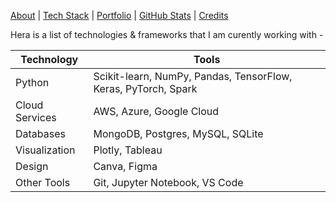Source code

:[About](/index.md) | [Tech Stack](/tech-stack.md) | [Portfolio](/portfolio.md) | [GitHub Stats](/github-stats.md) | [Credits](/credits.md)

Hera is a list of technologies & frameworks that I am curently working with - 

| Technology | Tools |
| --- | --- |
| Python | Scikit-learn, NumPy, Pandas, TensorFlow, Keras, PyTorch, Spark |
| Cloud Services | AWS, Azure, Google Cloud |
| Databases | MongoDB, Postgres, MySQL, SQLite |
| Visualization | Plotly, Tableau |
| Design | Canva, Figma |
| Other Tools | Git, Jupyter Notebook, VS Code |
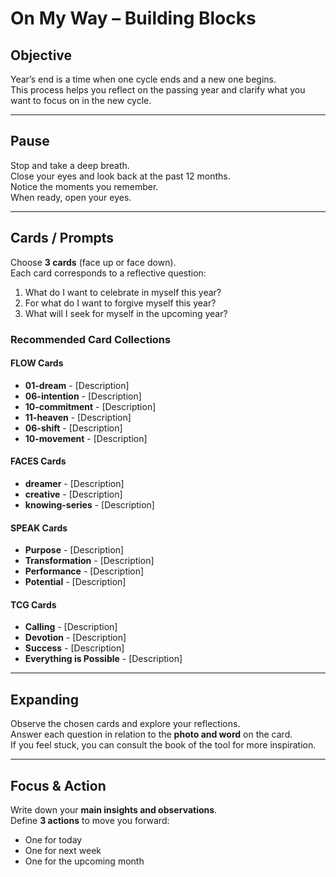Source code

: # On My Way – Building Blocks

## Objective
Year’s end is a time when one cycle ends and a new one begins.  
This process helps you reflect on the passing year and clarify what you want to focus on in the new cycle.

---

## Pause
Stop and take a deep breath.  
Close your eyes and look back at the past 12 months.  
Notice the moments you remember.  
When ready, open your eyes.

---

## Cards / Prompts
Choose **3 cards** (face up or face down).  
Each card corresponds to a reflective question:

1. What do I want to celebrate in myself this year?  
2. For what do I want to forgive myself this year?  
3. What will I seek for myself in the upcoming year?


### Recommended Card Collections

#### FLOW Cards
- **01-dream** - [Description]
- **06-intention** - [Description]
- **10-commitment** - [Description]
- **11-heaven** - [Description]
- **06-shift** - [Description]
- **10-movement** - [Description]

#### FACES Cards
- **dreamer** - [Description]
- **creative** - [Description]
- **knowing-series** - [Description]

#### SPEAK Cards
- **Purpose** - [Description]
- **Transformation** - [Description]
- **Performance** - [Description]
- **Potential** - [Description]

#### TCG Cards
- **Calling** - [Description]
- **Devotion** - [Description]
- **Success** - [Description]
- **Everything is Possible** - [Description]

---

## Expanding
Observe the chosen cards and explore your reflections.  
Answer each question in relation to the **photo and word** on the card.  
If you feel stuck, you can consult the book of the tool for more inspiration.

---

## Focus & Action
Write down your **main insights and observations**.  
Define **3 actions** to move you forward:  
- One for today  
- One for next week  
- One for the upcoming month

◇ ◇ ◇ ◇

**Exercise aim:**
Omit the pictures and reproduce the listing exactly.

**Reply:**
Source code

:[About](/index.md) | [Tech Stack](/tech-stack.md) | [Portfolio](/portfolio.md) | [GitHub Stats](/github-stats.md) | [Credits](/credits.md)

Hera is a list of technologies & frameworks that I am curently working with - 

| Technology | Tools |
| --- | --- |
| Python | Scikit-learn, NumPy, Pandas, TensorFlow, Keras, PyTorch, Spark |
| Cloud Services | AWS, Azure, Google Cloud |
| Databases | MongoDB, Postgres, MySQL, SQLite |
| Visualization | Plotly, Tableau |
| Design | Canva, Figma |
| Other Tools | Git, Jupyter Notebook, VS Code |
Source code

: # On My Way – Building Blocks

## Objective
Year’s end is a time when one cycle ends and a new one begins.  
This process helps you reflect on the passing year and clarify what you want to focus on in the new cycle.

---

## Pause
Stop and take a deep breath.  
Close your eyes and look back at the past 12 months.  
Notice the moments you remember.  
When ready, open your eyes.

---

## Cards / Prompts
Choose **3 cards** (face up or face down).  
Each card corresponds to a reflective question:

1. What do I want to celebrate in myself this year?  
2. For what do I want to forgive myself this year?  
3. What will I seek for myself in the upcoming year?


### Recommended Card Collections

#### FLOW Cards
- **01-dream** - [Description]
- **06-intention** - [Description]
- **10-commitment** - [Description]
- **11-heaven** - [Description]
- **06-shift** - [Description]
- **10-movement** - [Description]

#### FACES Cards
- **dreamer** - [Description]
- **creative** - [Description]
- **knowing-series** - [Description]

#### SPEAK Cards
- **Purpose** - [Description]
- **Transformation** - [Description]
- **Performance** - [Description]
- **Potential** - [Description]

#### TCG Cards
- **Calling** - [Description]
- **Devotion** - [Description]
- **Success** - [Description]
- **Everything is Possible** - [Description]

---

## Expanding
Observe the chosen cards and explore your reflections.  
Answer each question in relation to the **photo and word** on the card.  
If you feel stuck, you can consult the book of the tool for more inspiration.

---

## Focus & Action
Write down your **main insights and observations**.  
Define **3 actions** to move you forward:  
- One for today  
- One for next week  
- One for the upcoming month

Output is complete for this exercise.